**EXERCISE REQUIREMENTS**
Please give nothing except the number of lines in the records below that include the word "numberwithin".

[Start of section]

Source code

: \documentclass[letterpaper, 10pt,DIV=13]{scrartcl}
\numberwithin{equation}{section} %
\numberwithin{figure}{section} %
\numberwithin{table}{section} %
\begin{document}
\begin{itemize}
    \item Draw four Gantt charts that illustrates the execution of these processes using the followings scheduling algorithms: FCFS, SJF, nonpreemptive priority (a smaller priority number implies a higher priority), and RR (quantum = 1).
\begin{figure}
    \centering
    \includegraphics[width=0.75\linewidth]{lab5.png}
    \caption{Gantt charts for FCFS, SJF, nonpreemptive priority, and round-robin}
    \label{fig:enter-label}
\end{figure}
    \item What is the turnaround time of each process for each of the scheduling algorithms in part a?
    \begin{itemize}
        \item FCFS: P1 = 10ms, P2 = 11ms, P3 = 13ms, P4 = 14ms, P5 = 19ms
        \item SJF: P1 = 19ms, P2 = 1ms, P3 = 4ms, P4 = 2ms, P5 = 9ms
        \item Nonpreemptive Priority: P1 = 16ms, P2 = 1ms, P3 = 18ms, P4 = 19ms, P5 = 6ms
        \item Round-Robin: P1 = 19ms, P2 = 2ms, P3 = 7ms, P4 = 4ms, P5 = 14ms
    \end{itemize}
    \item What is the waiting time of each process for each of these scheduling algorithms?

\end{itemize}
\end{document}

[End of section]

**RESULT OF THIS EXERCISE**
3